Linda M. Scott (born 1952) is an American management academic and gender consultant. An expert on women's economic development, she is Emeritus DP World Professor of Entrepreneurship and Innovation at the University of Oxford.

==Life==
Scott grew up in Texas before studying American literature and history at the University of Texas at Austin. She gained an MBA from the Cox School of Business at Southern Methodist University and a PhD in communications from the University of Texas at Austin.

Scott held academic appointments in advertising, art, women's studies and communications at the University of Illinois. In 2006 she joined the Saïd Business School at Oxford University.
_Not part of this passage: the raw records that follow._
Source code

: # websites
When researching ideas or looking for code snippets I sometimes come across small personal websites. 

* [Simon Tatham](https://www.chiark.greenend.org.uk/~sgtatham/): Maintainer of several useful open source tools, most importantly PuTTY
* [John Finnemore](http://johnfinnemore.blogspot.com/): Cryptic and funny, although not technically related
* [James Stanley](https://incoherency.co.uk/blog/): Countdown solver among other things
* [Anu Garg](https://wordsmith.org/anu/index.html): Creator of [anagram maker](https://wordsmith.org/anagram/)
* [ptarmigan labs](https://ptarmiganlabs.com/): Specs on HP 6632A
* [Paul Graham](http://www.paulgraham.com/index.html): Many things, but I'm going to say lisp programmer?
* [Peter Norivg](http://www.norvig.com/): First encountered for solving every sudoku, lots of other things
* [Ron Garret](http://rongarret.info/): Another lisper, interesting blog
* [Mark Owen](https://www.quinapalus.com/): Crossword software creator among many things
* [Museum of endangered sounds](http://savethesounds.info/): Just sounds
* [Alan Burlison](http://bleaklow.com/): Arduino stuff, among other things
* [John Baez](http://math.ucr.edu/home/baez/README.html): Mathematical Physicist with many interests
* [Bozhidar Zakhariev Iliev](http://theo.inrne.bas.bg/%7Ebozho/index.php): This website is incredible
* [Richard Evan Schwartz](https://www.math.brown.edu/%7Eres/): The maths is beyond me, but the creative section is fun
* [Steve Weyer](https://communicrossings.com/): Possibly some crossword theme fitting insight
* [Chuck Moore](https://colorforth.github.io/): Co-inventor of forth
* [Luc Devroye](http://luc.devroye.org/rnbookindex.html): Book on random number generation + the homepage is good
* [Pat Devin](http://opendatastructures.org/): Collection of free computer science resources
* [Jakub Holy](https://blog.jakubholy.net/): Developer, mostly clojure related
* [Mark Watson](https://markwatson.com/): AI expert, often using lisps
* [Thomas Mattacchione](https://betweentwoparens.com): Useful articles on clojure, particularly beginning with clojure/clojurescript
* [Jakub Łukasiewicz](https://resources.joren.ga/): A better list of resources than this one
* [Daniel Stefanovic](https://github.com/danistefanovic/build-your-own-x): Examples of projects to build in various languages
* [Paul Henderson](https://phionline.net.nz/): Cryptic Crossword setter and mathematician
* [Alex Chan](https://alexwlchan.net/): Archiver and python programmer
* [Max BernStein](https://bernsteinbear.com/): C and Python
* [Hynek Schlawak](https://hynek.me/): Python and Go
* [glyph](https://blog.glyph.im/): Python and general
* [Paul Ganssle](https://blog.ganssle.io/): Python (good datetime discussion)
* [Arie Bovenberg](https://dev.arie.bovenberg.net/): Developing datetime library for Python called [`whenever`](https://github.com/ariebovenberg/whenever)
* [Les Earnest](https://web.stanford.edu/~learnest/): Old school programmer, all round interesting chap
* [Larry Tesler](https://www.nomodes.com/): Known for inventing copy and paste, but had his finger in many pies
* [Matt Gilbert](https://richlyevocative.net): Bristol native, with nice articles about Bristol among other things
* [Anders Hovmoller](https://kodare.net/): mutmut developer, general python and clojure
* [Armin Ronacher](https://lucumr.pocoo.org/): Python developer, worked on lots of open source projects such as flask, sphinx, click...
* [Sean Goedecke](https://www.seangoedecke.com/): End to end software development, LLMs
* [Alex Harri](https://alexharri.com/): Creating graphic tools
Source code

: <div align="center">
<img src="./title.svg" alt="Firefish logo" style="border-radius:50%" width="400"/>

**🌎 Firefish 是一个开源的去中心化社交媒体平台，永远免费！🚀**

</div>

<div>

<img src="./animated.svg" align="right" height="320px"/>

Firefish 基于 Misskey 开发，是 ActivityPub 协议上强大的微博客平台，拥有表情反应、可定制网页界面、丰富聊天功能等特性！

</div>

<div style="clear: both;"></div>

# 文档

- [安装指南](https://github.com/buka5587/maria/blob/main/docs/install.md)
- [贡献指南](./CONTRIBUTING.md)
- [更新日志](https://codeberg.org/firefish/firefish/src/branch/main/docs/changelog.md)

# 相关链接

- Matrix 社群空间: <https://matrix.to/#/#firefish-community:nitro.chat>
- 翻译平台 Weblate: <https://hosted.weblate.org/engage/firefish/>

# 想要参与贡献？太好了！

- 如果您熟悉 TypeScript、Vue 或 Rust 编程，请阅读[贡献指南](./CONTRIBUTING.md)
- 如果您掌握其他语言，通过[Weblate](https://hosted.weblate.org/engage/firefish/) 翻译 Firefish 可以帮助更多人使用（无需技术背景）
Scott's blog, The Double X Economy, focusses on the global economy of women – as investors, donors, workers and consumers – in both the developed and developing world. She also blogs on gender issues for the World Economic Forum, Forbes, and Bloomberg Businessweek. In 2013 she founded Power Shift, the Oxford Forum for Women in the World Economy, curating annual themed programmes for the forum in Oxford and Georgetown University until 2016. Prospect selected Scott as one of the Top 25 Global Thinkers in 2014 and 2015.

In her 2020 book The Double X Economy, Scott argues that enabling equal economic participation by women would "put a stop to some of the world's costliest evils, while building prosperity for everyone". She blames prejudice and bigotry among economists, governments and supernational organizations for ignoring the economic case for change. The book was shortlisted for the 2020 Royal Society Prizes for Science Books and longlisted for the 2020 Financial Times and McKinsey Business Book of the Year Award.

==Works==
- (ed. with Rajeev Batra) Persuasive imagery: a consumer response perspective. Mahwah, N.J. : Lawrence Erlbaum Associates, 2003.
- Fresh lipstick : redressing fashion and feminism. New York: Palgrave Macmillan, 2005.
- (ed. with Diego Rinallo and Pauline MacIaran) Consumption and spirituality. New York: Routledge, 2012.
- (ed. with Russell W Belk and Søren Askegaard) Research in consumer behavior, Vol. 14. Bingley, U.K.: Emerald, 2012.
- (with Alan Bradshaw) Advertising Revolution: the story of a song, from Beatles hit to Nike slogan. London: Repeater, 2018.
- The Double X Economy: The Epic Potential of Empowering Women. Faber, 2020.
- The Cost of Sexism: How the economy is built for men and why we must reshape it. Faber, 2022.